— What you will do —
Give back the material that follows, identical in every line.

═════ Excerpted data

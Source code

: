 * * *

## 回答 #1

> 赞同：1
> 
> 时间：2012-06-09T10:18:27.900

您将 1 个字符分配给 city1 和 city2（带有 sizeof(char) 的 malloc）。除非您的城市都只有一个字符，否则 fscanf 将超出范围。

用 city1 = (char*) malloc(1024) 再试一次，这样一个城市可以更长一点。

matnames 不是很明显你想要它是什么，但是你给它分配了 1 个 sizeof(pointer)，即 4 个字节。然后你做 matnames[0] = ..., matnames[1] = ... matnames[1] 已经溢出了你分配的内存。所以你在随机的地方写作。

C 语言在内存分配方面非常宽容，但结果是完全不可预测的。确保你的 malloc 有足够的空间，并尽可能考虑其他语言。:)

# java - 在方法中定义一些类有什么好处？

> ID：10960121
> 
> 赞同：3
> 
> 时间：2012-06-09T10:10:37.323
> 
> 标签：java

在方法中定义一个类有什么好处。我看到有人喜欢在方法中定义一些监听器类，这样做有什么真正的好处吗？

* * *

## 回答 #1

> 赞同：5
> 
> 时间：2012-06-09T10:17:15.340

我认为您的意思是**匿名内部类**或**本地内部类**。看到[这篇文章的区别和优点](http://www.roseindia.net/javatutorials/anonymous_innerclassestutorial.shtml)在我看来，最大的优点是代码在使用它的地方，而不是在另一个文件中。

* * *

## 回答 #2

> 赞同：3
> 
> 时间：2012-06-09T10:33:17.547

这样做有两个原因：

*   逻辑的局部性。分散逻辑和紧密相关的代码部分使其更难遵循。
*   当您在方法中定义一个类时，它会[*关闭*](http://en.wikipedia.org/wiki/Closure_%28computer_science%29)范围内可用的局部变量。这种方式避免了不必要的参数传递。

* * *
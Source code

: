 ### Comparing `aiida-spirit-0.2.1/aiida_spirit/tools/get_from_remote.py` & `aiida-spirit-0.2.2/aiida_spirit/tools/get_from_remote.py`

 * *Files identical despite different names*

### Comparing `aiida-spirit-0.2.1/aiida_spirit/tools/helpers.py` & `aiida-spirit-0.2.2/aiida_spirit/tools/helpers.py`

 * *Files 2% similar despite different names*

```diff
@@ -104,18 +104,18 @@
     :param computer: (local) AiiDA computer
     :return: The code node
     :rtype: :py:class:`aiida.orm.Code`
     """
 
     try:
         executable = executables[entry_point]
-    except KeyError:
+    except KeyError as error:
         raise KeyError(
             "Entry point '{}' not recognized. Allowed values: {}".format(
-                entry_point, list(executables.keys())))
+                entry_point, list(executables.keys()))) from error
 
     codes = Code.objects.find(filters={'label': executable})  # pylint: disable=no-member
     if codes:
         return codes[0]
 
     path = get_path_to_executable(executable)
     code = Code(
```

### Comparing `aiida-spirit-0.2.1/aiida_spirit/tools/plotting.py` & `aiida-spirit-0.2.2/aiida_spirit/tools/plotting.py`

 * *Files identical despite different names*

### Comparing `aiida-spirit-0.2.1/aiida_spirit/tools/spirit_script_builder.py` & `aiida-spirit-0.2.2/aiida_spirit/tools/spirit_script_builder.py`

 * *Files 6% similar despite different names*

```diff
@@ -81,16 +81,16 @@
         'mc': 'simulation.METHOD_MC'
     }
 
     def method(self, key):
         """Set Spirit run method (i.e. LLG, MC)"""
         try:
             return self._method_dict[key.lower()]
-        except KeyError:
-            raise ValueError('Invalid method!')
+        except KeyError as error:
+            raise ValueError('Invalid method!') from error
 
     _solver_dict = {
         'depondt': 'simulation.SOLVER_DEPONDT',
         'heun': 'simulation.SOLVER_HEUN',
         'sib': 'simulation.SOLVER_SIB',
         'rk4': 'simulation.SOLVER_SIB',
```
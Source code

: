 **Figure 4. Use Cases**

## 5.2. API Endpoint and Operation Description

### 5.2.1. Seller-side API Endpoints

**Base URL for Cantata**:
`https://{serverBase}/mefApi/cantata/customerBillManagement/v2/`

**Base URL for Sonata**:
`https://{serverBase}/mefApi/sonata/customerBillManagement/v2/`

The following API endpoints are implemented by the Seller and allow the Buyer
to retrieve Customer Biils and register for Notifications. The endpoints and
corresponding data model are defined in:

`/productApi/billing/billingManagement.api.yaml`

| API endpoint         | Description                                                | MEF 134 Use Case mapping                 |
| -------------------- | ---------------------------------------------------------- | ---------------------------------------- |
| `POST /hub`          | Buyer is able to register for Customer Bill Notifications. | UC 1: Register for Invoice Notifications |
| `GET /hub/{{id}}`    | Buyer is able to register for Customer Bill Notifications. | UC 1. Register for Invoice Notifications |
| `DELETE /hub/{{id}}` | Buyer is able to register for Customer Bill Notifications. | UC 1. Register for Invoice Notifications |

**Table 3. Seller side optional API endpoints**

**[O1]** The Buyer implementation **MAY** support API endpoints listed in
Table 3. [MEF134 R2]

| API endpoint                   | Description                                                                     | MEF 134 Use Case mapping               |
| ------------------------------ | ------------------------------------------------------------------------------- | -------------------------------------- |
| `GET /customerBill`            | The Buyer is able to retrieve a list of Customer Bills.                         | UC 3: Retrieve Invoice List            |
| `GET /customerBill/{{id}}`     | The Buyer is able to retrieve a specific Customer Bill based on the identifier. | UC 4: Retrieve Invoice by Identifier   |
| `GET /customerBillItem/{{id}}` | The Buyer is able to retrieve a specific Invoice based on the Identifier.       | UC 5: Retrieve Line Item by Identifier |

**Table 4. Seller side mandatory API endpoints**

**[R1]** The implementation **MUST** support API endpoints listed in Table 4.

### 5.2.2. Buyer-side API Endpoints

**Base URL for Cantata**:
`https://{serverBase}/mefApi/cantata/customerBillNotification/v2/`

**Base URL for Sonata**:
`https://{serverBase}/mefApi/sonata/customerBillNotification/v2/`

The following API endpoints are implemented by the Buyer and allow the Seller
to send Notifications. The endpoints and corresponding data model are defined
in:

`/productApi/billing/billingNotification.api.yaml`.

══════════

— Problem solution —
Source code

: * * *

## 回答 #1

> 赞同：1
> 
> 时间：2012-06-09T10:18:27.900

您将 1 个字符分配给 city1 和 city2（带有 sizeof(char) 的 malloc）。除非您的城市都只有一个字符，否则 fscanf 将超出范围。

用 city1 = (char*) malloc(1024) 再试一次，这样一个城市可以更长一点。

matnames 不是很明显你想要它是什么，但是你给它分配了 1 个 sizeof(pointer)，即 4 个字节。然后你做 matnames[0] = ..., matnames[1] = ... matnames[1] 已经溢出了你分配的内存。所以你在随机的地方写作。

C 语言在内存分配方面非常宽容，但结果是完全不可预测的。确保你的 malloc 有足够的空间，并尽可能考虑其他语言。:)

# java - 在方法中定义一些类有什么好处？

> ID：10960121
> 
> 赞同：3
> 
> 时间：2012-06-09T10:10:37.323
> 
> 标签：java

在方法中定义一个类有什么好处。我看到有人喜欢在方法中定义一些监听器类，这样做有什么真正的好处吗？

* * *

## 回答 #1

> 赞同：5
> 
> 时间：2012-06-09T10:17:15.340

我认为您的意思是**匿名内部类**或**本地内部类**。看到[这篇文章的区别和优点](http://www.roseindia.net/javatutorials/anonymous_innerclassestutorial.shtml)在我看来，最大的优点是代码在使用它的地方，而不是在另一个文件中。

* * *

## 回答 #2

> 赞同：3
> 
> 时间：2012-06-09T10:33:17.547

这样做有两个原因：

*   逻辑的局部性。分散逻辑和紧密相关的代码部分使其更难遵循。
*   当您在方法中定义一个类时，它会[*关闭*](http://en.wikipedia.org/wiki/Closure_%28computer_science%29)范围内可用的局部变量。这种方式避免了不必要的参数传递。

* * *
Source code

: ### Comparing `aiida-spirit-0.2.1/aiida_spirit/tools/get_from_remote.py` & `aiida-spirit-0.2.2/aiida_spirit/tools/get_from_remote.py`

 * *Files identical despite different names*

### Comparing `aiida-spirit-0.2.1/aiida_spirit/tools/helpers.py` & `aiida-spirit-0.2.2/aiida_spirit/tools/helpers.py`

 * *Files 2% similar despite different names*

```diff
@@ -104,18 +104,18 @@
     :param computer: (local) AiiDA computer
     :return: The code node
     :rtype: :py:class:`aiida.orm.Code`
     """
 
     try:
         executable = executables[entry_point]
-    except KeyError:
+    except KeyError as error:
         raise KeyError(
             "Entry point '{}' not recognized. Allowed values: {}".format(
-                entry_point, list(executables.keys())))
+                entry_point, list(executables.keys()))) from error
 
     codes = Code.objects.find(filters={'label': executable})  # pylint: disable=no-member
     if codes:
         return codes[0]
 
     path = get_path_to_executable(executable)
     code = Code(
```

### Comparing `aiida-spirit-0.2.1/aiida_spirit/tools/plotting.py` & `aiida-spirit-0.2.2/aiida_spirit/tools/plotting.py`

 * *Files identical despite different names*

### Comparing `aiida-spirit-0.2.1/aiida_spirit/tools/spirit_script_builder.py` & `aiida-spirit-0.2.2/aiida_spirit/tools/spirit_script_builder.py`

 * *Files 6% similar despite different names*

```diff
@@ -81,16 +81,16 @@
         'mc': 'simulation.METHOD_MC'
     }
 
     def method(self, key):
         """Set Spirit run method (i.e. LLG, MC)"""
         try:
             return self._method_dict[key.lower()]
-        except KeyError:
-            raise ValueError('Invalid method!')
+        except KeyError as error:
+            raise ValueError('Invalid method!') from error
 
     _solver_dict = {
         'depondt': 'simulation.SOLVER_DEPONDT',
         'heun': 'simulation.SOLVER_HEUN',
         'sib': 'simulation.SOLVER_SIB',
         'rk4': 'simulation.SOLVER_SIB',
```
Source code

: **Figure 4. Use Cases**

## 5.2. API Endpoint and Operation Description

### 5.2.1. Seller-side API Endpoints

**Base URL for Cantata**:
`https://{serverBase}/mefApi/cantata/customerBillManagement/v2/`

**Base URL for Sonata**:
`https://{serverBase}/mefApi/sonata/customerBillManagement/v2/`

The following API endpoints are implemented by the Seller and allow the Buyer
to retrieve Customer Biils and register for Notifications. The endpoints and
corresponding data model are defined in:

`/productApi/billing/billingManagement.api.yaml`

| API endpoint         | Description                                                | MEF 134 Use Case mapping                 |
| -------------------- | ---------------------------------------------------------- | ---------------------------------------- |
| `POST /hub`          | Buyer is able to register for Customer Bill Notifications. | UC 1: Register for Invoice Notifications |
| `GET /hub/{{id}}`    | Buyer is able to register for Customer Bill Notifications. | UC 1. Register for Invoice Notifications |
| `DELETE /hub/{{id}}` | Buyer is able to register for Customer Bill Notifications. | UC 1. Register for Invoice Notifications |

**Table 3. Seller side optional API endpoints**

**[O1]** The Buyer implementation **MAY** support API endpoints listed in
Table 3. [MEF134 R2]

| API endpoint                   | Description                                                                     | MEF 134 Use Case mapping               |
| ------------------------------ | ------------------------------------------------------------------------------- | -------------------------------------- |
| `GET /customerBill`            | The Buyer is able to retrieve a list of Customer Bills.                         | UC 3: Retrieve Invoice List            |
| `GET /customerBill/{{id}}`     | The Buyer is able to retrieve a specific Customer Bill based on the identifier. | UC 4: Retrieve Invoice by Identifier   |
| `GET /customerBillItem/{{id}}` | The Buyer is able to retrieve a specific Invoice based on the Identifier.       | UC 5: Retrieve Line Item by Identifier |

**Table 4. Seller side mandatory API endpoints**

**[R1]** The implementation **MUST** support API endpoints listed in Table 4.

### 5.2.2. Buyer-side API Endpoints

**Base URL for Cantata**:
`https://{serverBase}/mefApi/cantata/customerBillNotification/v2/`

**Base URL for Sonata**:
`https://{serverBase}/mefApi/sonata/customerBillNotification/v2/`

The following API endpoints are implemented by the Buyer and allow the Seller
to send Notifications. The endpoints and corresponding data model are defined
in:

`/productApi/billing/billingNotification.api.yaml`.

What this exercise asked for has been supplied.